Institute of Czech literature (Czech Republic) team members have extensive expertise in Literature and Book studies and provide a vast corpus of digital textual sources in multiple languages, covering a great variety of genres and the whole historical period considered. Michael Wögerbauer (PI & WPL4) Deputy director for international collaboration and head of the Department for Research into Literary Culture (VLK), is member of the scientific council of the Austrian Society for the History of the Book, editor-in-chief of Cornova, the multidisciplinary journal of the Czech Society of Research into the 18th Century (Prague), and chair of a collaborative research grant on the history of censorship. Together with Claire Madl (Curator, ICL Library) who researches on French 18th C sources, and with Petr Píša, Postdoctoral fellow, they collaborate within a funded program, “The building of a nation of readers. Networks, firms and protagonists in the book market, Bohemia 1749-1848”. Rare documents from Socialist readers‘ diaries in German, Polish and Czech, will be curated by Roar Lishaugen (Postdoctoral fellow in Slavic studies, currently at Oslo university). Jiří Trávníček (Professor, Brno, CR) author of Readership in the Czech Republic at the beginning of the 21th century, Prague: Akropolis, 2015 ) will work on 20th century readers‘ biographies. Anežka Kuzmičová (Senior researcher, currently at Stockholm university) will do empirical research on reading as a cognitive process and situated practice.


IRISA (France) is a specialist in ICT, focusing on multimedia, including textual, content mining and retrieval. Guillaume Gravier (PI & WPL2), senior research scientist, leads the Linkmedia research group which focuses on content-based media analysis, indexing and linking with the ultimate goal of enabling better multimedia applications and new innovative services. He has been involved in the direction of multiple national and international projects (e.g., FUI NexGenTV, OSEO Quaero, EIT ICT OpenSem, STIC AmSud Maximum) and in the organization of several international multimedia benchmarks. Pascale Sébillot and Vincent Claveau have complementary expertise in natural language processing, text mining and information retrieval.Ewa Kijak is a specialist of machine learning, in particular deep learning, applied to language processing.

Associate partners provide advices about specific resources for which they have unique expertise, facilitate access to bespoke archives centers and relay dissemination towards special user groups.

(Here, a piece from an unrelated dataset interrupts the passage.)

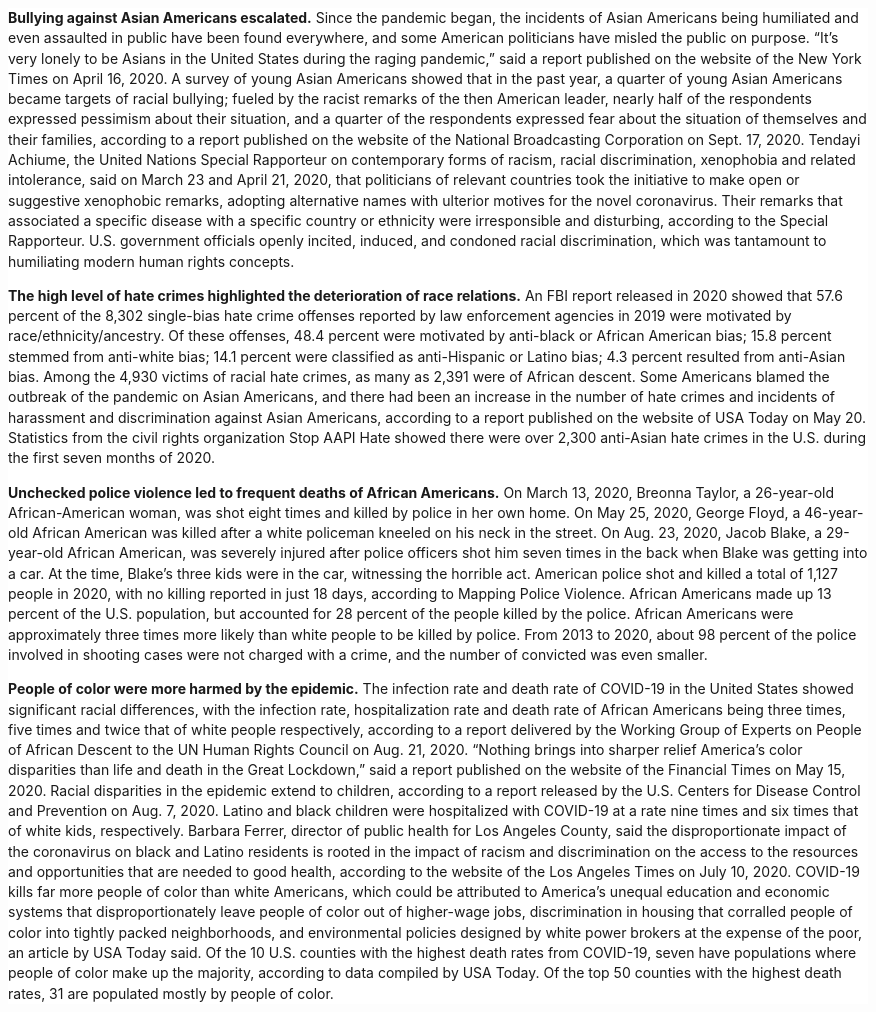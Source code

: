 **Bullying against Asian Americans escalated.** Since the pandemic began, the incidents of Asian Americans being humiliated and even assaulted in public have been found everywhere, and some American politicians have misled the public on purpose. “It’s very lonely to be Asians in the United States during the raging pandemic,” said a report published on the website of the New York Times on April 16, 2020. A survey of young Asian Americans showed that in the past year, a quarter of young Asian Americans became targets of racial bullying; fueled by the racist remarks of the then American leader, nearly half of the respondents expressed pessimism about their situation, and a quarter of the respondents expressed fear about the situation of themselves and their families, according to a report published on the website of the National Broadcasting Corporation on Sept. 17, 2020. Tendayi Achiume, the United Nations Special Rapporteur on contemporary forms of racism, racial discrimination, xenophobia and related intolerance, said on March 23 and April 21, 2020, that politicians of relevant countries took the initiative to make open or suggestive xenophobic remarks, adopting alternative names with ulterior motives for the novel coronavirus. Their remarks that associated a specific disease with a specific country or ethnicity were irresponsible and disturbing, according to the Special Rapporteur. U.S. government officials openly incited, induced, and condoned racial discrimination, which was tantamount to humiliating modern human rights concepts.

**The high level of hate crimes highlighted the deterioration of race relations.** An FBI report released in 2020 showed that 57.6 percent of the 8,302 single-bias hate crime offenses reported by law enforcement agencies in 2019 were motivated by race/ethnicity/ancestry. Of these offenses, 48.4 percent were motivated by anti-black or African American bias; 15.8 percent stemmed from anti-white bias; 14.1 percent were classified as anti-Hispanic or Latino bias; 4.3 percent resulted from anti-Asian bias. Among the 4,930 victims of racial hate crimes, as many as 2,391 were of African descent. Some Americans blamed the outbreak of the pandemic on Asian Americans, and there had been an increase in the number of hate crimes and incidents of harassment and discrimination against Asian Americans, according to a report published on the website of USA Today on May 20. Statistics from the civil rights organization Stop AAPI Hate showed there were over 2,300 anti-Asian hate crimes in the U.S. during the first seven months of 2020.

**Unchecked police violence led to frequent deaths of African Americans.** On March 13, 2020, Breonna Taylor, a 26-year-old African-American woman, was shot eight times and killed by police in her own home. On May 25, 2020, George Floyd, a 46-year-old African American was killed after a white policeman kneeled on his neck in the street. On Aug. 23, 2020, Jacob Blake, a 29-year-old African American, was severely injured after police officers shot him seven times in the back when Blake was getting into a car. At the time, Blake’s three kids were in the car, witnessing the horrible act. American police shot and killed a total of 1,127 people in 2020, with no killing reported in just 18 days, according to Mapping Police Violence. African Americans made up 13 percent of the U.S. population, but accounted for 28 percent of the people killed by the police. African Americans were approximately three times more likely than white people to be killed by police. From 2013 to 2020, about 98 percent of the police involved in shooting cases were not charged with a crime, and the number of convicted was even smaller.

**People of color were more harmed by the epidemic.** The infection rate and death rate of COVID-19 in the United States showed significant racial differences, with the infection rate, hospitalization rate and death rate of African Americans being three times, five times and twice that of white people respectively, according to a report delivered by the Working Group of Experts on People of African Descent to the UN Human Rights Council on Aug. 21, 2020. “Nothing brings into sharper relief America’s color disparities than life and death in the Great Lockdown,” said a report published on the website of the Financial Times on May 15, 2020. Racial disparities in the epidemic extend to children, according to a report released by the U.S. Centers for Disease Control and Prevention on Aug. 7, 2020. Latino and black children were hospitalized with COVID-19 at a rate nine times and six times that of white kids, respectively. Barbara Ferrer, director of public health for Los Angeles County, said the disproportionate impact of the coronavirus on black and Latino residents is rooted in the impact of racism and discrimination on the access to the resources and opportunities that are needed to good health, according to the website of the Los Angeles Times on July 10, 2020. COVID-19 kills far more people of color than white Americans, which could be attributed to America’s unequal education and economic systems that disproportionately leave people of color out of higher-wage jobs, discrimination in housing that corralled people of color into tightly packed neighborhoods, and environmental policies designed by white power brokers at the expense of the poor, an article by USA Today said. Of the 10 U.S. counties with the highest death rates from COVID-19, seven have populations where people of color make up the majority, according to data compiled by USA Today. Of the top 50 counties with the highest death rates, 31 are populated mostly by people of color.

Corinna Norrick-Rühl (Johannes Gutenberg University, Mainz, Germany) for 21st C German-language Cultural Heritage sources and Germany-based archives such as the Mainzer Verlagsarchiv
Matthew Rubery (Queen Mary University, London, UK) has longstanding research interests in assistive literacy and the use of technology to identify evidence of reading across Europe will advise evaluating the database’s capacity to describe the reading experiences of blind and partially sighted readers, in relation with the Royal Association for the Blind.
Damiano Rebecchini (Università degli Studi di Milano, Italy) and an expert on 19th C Reading Russia, will contribute curated resources and assist in identifying related notions from web-based diaries from Russian 19th C censors and intellectuals.
Gustavo Gomez-Mejia (University of Tours, France), a founding member of new media lab PRIM, will advise the postdoctoral fellow (ULM) on specific online and on social media reading practices such as stalking.
IN2 (UK)  a specialist provider of cross-platform web applications for media management and publishing, working closely with top universities, actively shaping European funded research in the fields of social media, digital content, digital culture, and cultural heritage. IN2 is subcontracted by the project to develop user-friendly applications for audience engagement through crowd-sourcing and (re-)using content that the project gathers, creates, collects, and makes available in its platform.